Introduction
Chart patterns are one of the main methods of technical analysis. We have already talked about them in our guide to classic trading patterns and in the publication about 12 popular candlestick patterns and patterns used in technical analysis. However, there are many other technical analysis figures that can be useful for day traders, swing traders and long-term investors. Some of them are the golden cross and the death cross.
Before we move on to considering these models, it is necessary to understand what an MA (from English - Moving Average) or moving average is. In short, it is a line plotted on a chart that represents the average price of an asset over a certain period of time. For example, a 200-day MA will display the average price of an asset over the last 200 days. If you want to learn more about the moving average, see the article: Moving Average Explained.
So, what are the golden cross and death cross, and how can traders use them in their trading strategy?
What is a golden cross?
The golden cross is a graphic pattern that represents the intersection of short-term and long-term moving averages from bottom to top. Typically, the 50-day MA is used as the short-term average and the 200-day MA is used as the long-term average. But this is not the whole essence of the golden cross. A crossover can occur at any time, and the basic idea is that the short-term average crosses the long-term average, thereby generating a buy signal.
As a rule, a golden cross is formed in three stages:
The short-term moving average is below the long-term moving average during a downtrend.
The trend takes the opposite direction, and the short-term moving average crosses the long-term one.
An uptrend begins where the short-term MA rises above the long-term MA.

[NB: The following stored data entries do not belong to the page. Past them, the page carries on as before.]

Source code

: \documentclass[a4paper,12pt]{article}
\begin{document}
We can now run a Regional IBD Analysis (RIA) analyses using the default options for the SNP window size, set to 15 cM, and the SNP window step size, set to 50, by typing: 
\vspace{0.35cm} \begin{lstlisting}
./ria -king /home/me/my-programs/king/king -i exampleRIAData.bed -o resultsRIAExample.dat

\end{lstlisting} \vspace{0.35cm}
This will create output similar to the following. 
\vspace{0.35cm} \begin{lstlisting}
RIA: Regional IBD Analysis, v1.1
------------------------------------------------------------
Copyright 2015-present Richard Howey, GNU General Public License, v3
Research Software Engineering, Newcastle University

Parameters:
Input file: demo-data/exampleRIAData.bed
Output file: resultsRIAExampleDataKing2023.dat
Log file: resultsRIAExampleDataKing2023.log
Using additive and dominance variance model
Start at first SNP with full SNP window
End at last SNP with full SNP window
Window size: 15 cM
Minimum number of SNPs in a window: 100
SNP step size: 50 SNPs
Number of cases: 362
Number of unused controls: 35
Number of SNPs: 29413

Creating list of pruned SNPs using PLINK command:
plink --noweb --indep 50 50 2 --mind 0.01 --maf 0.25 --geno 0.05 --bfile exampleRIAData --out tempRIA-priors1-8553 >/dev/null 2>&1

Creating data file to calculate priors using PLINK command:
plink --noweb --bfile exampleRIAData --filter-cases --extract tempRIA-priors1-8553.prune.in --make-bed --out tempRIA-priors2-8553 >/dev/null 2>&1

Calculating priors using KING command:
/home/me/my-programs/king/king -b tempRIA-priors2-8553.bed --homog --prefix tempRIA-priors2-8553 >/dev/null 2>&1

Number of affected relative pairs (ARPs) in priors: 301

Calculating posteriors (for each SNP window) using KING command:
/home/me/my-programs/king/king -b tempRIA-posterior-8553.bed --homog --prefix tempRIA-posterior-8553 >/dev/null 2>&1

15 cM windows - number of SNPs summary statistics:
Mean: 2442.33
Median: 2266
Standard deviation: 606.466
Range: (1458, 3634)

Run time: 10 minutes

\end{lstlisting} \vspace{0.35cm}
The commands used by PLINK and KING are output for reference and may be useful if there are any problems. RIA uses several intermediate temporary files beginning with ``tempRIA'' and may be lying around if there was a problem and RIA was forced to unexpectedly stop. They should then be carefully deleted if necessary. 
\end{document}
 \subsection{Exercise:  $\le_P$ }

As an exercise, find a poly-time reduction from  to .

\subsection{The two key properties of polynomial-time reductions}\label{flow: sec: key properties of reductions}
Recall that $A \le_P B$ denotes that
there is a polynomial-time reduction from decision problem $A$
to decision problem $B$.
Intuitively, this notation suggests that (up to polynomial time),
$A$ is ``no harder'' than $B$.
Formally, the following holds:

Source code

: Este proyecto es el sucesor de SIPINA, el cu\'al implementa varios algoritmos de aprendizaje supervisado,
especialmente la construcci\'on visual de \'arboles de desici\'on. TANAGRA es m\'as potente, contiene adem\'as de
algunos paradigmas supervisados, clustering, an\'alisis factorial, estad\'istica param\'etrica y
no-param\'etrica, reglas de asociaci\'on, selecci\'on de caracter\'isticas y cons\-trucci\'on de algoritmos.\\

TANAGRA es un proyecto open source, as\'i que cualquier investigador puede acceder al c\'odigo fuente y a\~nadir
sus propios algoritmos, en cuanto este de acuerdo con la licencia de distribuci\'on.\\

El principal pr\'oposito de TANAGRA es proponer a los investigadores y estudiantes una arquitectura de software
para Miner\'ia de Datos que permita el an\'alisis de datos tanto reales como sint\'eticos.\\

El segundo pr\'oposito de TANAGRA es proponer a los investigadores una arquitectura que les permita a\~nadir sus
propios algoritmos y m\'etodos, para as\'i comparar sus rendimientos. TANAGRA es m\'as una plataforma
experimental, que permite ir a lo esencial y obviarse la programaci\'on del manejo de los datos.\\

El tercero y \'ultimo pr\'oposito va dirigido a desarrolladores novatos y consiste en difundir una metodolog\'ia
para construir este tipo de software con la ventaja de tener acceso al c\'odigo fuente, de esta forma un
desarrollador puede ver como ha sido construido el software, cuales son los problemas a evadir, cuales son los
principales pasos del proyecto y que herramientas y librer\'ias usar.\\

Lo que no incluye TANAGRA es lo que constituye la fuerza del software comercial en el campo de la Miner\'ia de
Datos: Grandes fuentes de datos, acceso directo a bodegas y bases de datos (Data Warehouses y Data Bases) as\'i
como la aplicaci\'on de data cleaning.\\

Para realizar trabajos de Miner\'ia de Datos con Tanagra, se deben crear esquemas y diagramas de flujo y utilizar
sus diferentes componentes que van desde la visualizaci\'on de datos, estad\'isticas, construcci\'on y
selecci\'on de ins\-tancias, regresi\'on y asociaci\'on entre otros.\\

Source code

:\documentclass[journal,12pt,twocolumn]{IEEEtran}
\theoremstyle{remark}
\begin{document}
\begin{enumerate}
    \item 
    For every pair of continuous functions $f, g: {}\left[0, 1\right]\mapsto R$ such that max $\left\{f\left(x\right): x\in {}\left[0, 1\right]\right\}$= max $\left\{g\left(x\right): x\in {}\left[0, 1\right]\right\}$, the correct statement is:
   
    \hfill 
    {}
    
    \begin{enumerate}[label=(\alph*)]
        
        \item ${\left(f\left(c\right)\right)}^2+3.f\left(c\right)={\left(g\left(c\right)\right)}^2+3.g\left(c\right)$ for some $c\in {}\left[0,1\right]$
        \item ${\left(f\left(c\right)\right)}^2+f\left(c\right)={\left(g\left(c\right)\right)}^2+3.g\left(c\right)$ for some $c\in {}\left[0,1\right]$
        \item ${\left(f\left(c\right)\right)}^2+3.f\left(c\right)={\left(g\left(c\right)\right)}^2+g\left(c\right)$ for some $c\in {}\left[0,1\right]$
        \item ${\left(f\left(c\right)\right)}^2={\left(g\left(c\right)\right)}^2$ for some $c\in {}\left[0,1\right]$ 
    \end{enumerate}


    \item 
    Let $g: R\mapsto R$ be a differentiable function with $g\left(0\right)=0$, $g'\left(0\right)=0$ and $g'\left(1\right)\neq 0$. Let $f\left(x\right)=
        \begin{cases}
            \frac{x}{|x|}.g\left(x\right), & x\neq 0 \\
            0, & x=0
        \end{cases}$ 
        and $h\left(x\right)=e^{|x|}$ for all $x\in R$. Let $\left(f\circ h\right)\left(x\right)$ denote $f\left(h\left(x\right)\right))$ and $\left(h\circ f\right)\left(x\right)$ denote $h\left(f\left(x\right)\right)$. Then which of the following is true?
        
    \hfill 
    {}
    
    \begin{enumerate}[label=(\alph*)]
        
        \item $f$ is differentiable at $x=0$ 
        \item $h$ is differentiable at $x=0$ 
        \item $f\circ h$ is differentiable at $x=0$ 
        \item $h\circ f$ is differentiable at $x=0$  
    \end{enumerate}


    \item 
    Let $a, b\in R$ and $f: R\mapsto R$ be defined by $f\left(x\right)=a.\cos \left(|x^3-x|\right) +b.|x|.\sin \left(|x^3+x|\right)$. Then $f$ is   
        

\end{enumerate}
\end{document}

A golden cross indicating a new Bitcoin uptrend.
In many cases, the golden cross can be considered a bullish signal. Why is this happening? In fact, everything is very simple. We know that a moving average measures the average price of an asset over a certain period. Therefore, when the short-term moving average is lower than the long-term moving average, the short-term price change is bearish compared to the long-term price.
But still, what happens when the short-term average crosses and rises above the long-term average? When the short-term line rises above the long-term line, it indicates a potential shift in the direction of the market trend, which is why the golden cross is considered to signal the start of a bullish trend.
The basic configurations of this strategy use the 50-day MA crossing the 200-day MA. Do not forget that the basis of this model is the intersection of the short-term and long-term average lines from bottom to top. Therefore, we can also detect golden crosses occurring on other time frames (15 minutes, 1 hour, 4 hours, etc.). However, signals on a large time frame are often more reliable than on a small one.
Until now, we have looked at the golden cross from the side of a simple moving average or SMA (Simple Moving Average). However, there is another popular calculation method, and this is the exponential moving average or EMA (from the English Exponential Moving Average). In this case, a completely different formula is used, which focuses on recent price changes.
The EMA can also be used to identify bullish and bearish crossovers, including the golden cross. Because the EMA reacts more quickly to recent price changes, the reversal signals generated may be less reliable along with more noise/false signals. Despite this, EMA is a fairly popular tool among traders in determining the direction of the trend.
What is the death cross?
The death cross is the direct opposite of the golden cross. This chart assumes a short-term moving average that crosses the long-term moving average from top to bottom. For example, the 50-day MA crosses the 200-day MA from top to bottom. Typically, the death cross is considered a bearish signal.
There are three main stages in the formation of a death cross:
The short-term MA is higher than the long-term MA during an uptrend.
The trend changes its direction, as a result of which the short-term moving average crosses the long-term moving average from top to bottom
A downtrend begins when the short-term MA becomes lower than the long-term MA.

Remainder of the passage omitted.